The sweetest day in the mountains— No, it’s not Valentine’s Day
Hint: every pancake should have this topping!
Mountain State Maple Day showcases the sweetest industry in West Virginia: maple syrup! Get ready for flapjacks, delicious samples, and demonstrations!
Mountains of maples
If you’re like most people, you probably associate syrup with Vermont. But did you know that more untapped maple trees grow in West Virginia than anywhere else in America?
That’s a sweet opportunity for the state, and it’s getting even sweeter. Almost 90 West Virginian syrup producers participated in a recent USDA survey that reported an average yield of 125 gallons per tap — a total of 6,000 gallons.
Syrup producing is still a niche market, though. That’s why the WV Maple Syrup Producers Association exists.
“We provide workshops throughout the year in order to give producers the tools and resources they need to grow the maple industry,” said Cathy Hervey, secretary.

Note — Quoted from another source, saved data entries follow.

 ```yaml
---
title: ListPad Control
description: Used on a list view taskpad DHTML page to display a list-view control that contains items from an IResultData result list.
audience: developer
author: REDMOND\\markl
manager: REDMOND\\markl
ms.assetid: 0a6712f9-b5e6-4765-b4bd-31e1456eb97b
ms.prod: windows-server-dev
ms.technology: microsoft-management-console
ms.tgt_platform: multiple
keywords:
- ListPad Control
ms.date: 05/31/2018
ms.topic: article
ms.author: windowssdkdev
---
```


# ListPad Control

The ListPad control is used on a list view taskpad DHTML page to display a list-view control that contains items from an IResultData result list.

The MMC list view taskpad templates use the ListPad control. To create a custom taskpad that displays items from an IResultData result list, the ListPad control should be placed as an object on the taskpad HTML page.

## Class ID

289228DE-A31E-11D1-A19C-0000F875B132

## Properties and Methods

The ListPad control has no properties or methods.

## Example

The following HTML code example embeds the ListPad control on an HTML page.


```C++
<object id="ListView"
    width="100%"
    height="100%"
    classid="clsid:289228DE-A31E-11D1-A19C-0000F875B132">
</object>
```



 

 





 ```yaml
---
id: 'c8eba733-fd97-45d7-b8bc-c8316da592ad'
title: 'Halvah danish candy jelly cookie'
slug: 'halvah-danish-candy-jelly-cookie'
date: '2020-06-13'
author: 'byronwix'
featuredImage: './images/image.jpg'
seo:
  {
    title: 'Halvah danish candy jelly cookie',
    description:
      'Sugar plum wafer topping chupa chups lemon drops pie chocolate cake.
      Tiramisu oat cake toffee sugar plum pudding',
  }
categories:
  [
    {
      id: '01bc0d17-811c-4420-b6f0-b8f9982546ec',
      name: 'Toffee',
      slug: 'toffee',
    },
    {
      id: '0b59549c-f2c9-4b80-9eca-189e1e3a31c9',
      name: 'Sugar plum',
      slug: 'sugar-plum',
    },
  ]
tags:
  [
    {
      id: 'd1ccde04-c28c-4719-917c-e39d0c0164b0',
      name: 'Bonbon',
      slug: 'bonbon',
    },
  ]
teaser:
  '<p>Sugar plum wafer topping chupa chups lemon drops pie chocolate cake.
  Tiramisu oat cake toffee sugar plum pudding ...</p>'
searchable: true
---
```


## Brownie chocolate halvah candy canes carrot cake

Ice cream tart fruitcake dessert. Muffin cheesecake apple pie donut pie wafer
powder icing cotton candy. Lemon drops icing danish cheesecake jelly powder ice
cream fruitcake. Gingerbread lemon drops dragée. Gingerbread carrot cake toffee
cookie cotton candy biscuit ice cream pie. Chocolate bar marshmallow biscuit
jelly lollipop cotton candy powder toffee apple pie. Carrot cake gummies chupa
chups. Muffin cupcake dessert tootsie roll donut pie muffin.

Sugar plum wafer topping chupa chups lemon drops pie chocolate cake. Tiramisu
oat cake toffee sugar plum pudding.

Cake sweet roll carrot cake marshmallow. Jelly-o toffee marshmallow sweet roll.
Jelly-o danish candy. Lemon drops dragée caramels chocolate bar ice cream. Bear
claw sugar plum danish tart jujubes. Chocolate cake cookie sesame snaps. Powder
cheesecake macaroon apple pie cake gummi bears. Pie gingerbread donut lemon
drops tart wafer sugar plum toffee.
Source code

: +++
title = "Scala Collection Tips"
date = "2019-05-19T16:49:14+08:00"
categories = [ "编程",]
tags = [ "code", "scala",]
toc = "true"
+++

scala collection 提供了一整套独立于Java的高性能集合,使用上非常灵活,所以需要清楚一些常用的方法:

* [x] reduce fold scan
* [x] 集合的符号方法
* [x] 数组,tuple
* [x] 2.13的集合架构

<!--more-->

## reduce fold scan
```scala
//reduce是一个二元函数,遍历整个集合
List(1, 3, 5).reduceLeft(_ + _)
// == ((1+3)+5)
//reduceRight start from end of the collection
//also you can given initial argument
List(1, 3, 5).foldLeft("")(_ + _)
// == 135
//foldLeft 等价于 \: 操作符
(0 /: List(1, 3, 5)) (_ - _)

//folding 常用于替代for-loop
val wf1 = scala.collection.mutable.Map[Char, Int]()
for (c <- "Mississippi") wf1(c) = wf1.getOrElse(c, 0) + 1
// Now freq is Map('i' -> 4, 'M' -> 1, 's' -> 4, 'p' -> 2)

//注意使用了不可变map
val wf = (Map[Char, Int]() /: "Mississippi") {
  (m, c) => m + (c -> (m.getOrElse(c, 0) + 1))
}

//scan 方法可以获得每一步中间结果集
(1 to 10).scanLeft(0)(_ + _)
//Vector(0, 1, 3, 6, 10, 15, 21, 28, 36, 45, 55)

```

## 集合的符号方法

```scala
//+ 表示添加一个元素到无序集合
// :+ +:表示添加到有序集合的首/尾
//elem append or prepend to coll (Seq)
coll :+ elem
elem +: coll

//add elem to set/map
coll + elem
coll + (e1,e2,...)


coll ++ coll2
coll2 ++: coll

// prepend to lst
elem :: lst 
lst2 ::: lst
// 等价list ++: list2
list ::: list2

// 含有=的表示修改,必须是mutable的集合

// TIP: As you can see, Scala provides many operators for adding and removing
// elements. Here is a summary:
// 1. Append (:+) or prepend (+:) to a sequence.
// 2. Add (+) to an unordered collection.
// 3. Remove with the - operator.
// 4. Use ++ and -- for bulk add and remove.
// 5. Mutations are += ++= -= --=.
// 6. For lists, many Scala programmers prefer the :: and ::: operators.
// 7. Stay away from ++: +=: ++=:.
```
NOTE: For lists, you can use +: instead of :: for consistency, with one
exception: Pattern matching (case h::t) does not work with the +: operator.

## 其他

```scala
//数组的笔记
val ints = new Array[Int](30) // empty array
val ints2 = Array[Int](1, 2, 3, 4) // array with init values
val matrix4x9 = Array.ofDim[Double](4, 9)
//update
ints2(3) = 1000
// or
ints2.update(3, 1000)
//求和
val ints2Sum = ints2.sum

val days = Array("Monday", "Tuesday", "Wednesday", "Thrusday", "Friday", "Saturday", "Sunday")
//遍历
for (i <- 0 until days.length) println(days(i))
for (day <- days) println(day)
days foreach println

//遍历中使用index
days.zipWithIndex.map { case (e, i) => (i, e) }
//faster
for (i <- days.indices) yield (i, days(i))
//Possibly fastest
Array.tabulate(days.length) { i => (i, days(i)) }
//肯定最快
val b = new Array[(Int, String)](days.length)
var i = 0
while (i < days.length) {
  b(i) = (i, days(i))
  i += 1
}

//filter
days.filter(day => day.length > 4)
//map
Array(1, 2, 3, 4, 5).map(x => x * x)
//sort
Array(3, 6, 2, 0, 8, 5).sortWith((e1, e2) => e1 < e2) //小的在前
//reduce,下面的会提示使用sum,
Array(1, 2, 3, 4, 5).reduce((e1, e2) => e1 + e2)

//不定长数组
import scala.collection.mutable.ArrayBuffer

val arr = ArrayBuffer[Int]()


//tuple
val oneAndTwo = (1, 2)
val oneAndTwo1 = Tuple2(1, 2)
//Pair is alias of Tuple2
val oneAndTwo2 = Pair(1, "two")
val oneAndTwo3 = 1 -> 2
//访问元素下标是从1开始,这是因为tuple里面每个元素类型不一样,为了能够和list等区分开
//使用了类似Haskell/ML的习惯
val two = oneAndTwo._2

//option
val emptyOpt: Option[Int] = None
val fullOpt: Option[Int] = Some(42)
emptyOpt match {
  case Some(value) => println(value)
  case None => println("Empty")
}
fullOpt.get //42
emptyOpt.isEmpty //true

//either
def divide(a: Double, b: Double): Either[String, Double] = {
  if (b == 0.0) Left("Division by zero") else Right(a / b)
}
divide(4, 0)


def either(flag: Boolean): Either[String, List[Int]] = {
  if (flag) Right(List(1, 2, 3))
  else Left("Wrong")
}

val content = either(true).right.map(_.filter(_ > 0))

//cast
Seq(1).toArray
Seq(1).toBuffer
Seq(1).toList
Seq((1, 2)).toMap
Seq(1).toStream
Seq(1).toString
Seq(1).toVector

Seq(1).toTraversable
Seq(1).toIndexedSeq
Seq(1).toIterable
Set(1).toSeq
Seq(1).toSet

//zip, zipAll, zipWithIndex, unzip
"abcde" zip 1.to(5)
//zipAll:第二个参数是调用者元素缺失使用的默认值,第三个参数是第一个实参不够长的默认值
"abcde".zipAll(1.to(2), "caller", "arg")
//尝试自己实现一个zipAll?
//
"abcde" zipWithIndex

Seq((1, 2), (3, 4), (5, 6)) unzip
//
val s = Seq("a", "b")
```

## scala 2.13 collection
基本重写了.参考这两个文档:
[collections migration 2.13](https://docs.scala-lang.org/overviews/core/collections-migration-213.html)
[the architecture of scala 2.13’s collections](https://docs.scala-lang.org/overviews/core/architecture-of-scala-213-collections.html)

Mountain State Maple Day looms large on her calendar. The annual event is a statewide celebration that introduces folks to the wonders of pure syrup.
“Most people are only used to the store-bought kind, or fake ones made of corn syrup,” Hervey said.
There’s nothing like organic sugar from the wild, though. A classification system describes 4 different types of syrup: golden, amber, dark and very dark. Lighter ones are best for candy, while darker varieties enhance cooking recipes.
Syrup from West Virginia is distinctive, too, with a robust, full, rich flavor.
“It’s also unique in the sense that it’s not specific to one region. It’s made in all areas,” she said.
Fortunately, syrup sells itself. You don’t need to convince many folks to try it, even if they’ve been raised on the grocery variety.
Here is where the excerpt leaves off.